The space Raduno occupies now wasn’t available when the partners first inquired about it, but they bided their time and their patience finally paid off. Besides plenty of free parking and easy access from surrounding streets, they say there is “a great synergy” with the adjacent wine shop Bon Vin. “People can stop on their way home to pick up dinner here and a bottle of wine there,” says Deibler.

From the outside, Raduno greets customers with a raised herb garden and a wide covered porch adorned with pots and baskets of colorful flowers and seats for about 20. Just inside the front door, a glass wall affords a view into the open kitchen where, in addition to the activity on the hot line and prep tables, the specialized pieces of equipment needed for Janene’s and Andrea’s creations—a sheeter, extruder, mixer, grinder, smoker and hand-crank sausage stuffer—are all part of the show.

Display coolers facing the 40-seat dining room may, on any given day, hold heaping dishes of curried cauliflower salad and lentils with beets and feta; neat rows of smoked andouille and roasted red pepper and fennel sausage; decadent chicken liver mousse and duck confit; fresh pea and ricotta ravioli and corkscrew-like gemelli pasta; or lamb ragù and pesto sauce. Questions about the food are welcomed and gladly answered.


The close relationship between Carlson, Silverman and Deibler is based on likeminded ethics and a single philosophy. “We all believe in making simple, ingredient- driven food with the best ingredients we can find,” says Carlson. “The word ‘local’ has been diluted somewhat by overuse, but for us it’s a given.
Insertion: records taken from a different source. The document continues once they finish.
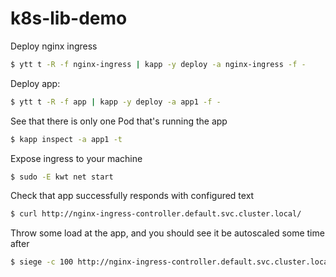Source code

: # k8s-lib-demo

Deploy nginx ingress

```bash
$ ytt t -R -f nginx-ingress | kapp -y deploy -a nginx-ingress -f -
```

Deploy app:

```bash
$ ytt t -R -f app | kapp -y deploy -a app1 -f -
```

See that there is only one Pod that's running the app

```bash
$ kapp inspect -a app1 -t
```

Expose ingress to your machine

```bash
$ sudo -E kwt net start
```

Check that app successfully responds with configured text

```bash
$ curl http://nginx-ingress-controller.default.svc.cluster.local/
```

Throw some load at the app, and you should see it be autoscaled some time after

```bash
$ siege -c 100 http://nginx-ingress-controller.default.svc.cluster.local/
```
We try as hard as we can to source locally, and if we can’t find it here, we try within the state, and if it’s not there, we try to find what’s best elsewhere.”
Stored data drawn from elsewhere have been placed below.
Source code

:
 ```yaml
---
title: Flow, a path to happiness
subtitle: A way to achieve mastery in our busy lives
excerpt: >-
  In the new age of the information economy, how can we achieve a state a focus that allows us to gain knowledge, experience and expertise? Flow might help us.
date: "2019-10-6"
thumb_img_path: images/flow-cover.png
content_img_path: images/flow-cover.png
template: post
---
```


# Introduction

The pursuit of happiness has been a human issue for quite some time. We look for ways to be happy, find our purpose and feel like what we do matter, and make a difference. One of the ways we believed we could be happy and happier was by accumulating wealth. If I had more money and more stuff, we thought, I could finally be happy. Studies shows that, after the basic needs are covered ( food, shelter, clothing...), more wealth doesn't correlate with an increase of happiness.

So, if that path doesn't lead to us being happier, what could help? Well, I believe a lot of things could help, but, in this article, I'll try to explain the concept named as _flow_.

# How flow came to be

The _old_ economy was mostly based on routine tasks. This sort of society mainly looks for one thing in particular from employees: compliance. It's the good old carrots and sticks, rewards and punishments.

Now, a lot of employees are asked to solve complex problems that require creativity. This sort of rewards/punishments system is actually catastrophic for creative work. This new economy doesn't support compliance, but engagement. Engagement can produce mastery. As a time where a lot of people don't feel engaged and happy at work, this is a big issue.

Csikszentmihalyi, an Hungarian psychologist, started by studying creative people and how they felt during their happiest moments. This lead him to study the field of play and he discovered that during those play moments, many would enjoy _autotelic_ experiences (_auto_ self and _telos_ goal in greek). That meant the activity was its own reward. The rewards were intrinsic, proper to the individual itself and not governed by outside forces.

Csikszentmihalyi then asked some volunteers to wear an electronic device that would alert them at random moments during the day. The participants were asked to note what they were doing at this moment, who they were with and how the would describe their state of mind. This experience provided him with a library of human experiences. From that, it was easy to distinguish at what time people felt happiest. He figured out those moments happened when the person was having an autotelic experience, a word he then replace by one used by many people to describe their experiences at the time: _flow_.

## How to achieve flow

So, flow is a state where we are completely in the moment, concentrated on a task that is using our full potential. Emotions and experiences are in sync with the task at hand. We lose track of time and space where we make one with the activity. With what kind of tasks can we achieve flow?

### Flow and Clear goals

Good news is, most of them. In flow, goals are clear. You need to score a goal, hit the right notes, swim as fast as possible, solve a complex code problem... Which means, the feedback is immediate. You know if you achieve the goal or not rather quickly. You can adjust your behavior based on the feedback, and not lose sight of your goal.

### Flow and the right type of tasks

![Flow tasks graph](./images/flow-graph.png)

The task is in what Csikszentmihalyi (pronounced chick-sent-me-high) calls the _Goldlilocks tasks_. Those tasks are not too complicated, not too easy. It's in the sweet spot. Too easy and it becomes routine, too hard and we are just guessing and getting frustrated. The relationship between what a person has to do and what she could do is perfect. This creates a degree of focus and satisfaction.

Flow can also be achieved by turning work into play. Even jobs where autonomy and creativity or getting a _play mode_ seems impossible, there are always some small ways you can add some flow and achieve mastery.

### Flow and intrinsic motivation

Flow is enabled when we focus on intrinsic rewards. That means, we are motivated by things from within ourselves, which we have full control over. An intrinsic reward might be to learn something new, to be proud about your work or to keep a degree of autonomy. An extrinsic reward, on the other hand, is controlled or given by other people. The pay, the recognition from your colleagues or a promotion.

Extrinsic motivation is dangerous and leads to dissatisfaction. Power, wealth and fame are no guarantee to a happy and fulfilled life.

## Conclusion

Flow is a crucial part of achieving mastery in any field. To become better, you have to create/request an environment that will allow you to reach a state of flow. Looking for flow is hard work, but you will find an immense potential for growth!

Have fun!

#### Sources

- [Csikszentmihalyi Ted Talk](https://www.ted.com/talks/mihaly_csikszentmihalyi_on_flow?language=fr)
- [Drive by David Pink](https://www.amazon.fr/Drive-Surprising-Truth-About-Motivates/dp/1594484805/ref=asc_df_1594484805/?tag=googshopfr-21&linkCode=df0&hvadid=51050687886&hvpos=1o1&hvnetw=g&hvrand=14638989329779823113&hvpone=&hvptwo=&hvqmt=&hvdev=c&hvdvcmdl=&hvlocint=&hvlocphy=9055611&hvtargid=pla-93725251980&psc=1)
Deibler concurs: “Our intent is to use real food that is grown with care, raised with care and cooked with care—thoughtful from start to finish—for crafting whatever we make in house.” And Silverman adds, “We obviously want to work with what is available seasonally here. And it is amazing for a town this size what we can get, year round, but there will be some things we’ll have to give in to.” Coffee, flour, meats and poultry, produce in season, eggs and dairy products are some of the things that the three have already arranged to procure from nearby purveyors.


Breaking from the rule of three, there are two more ingredients in Raduno’s mix that are sure to add to their potential recipe for success. One is a generational thing. Carlson’s son Noah, though not a partner, is a valued member of the team.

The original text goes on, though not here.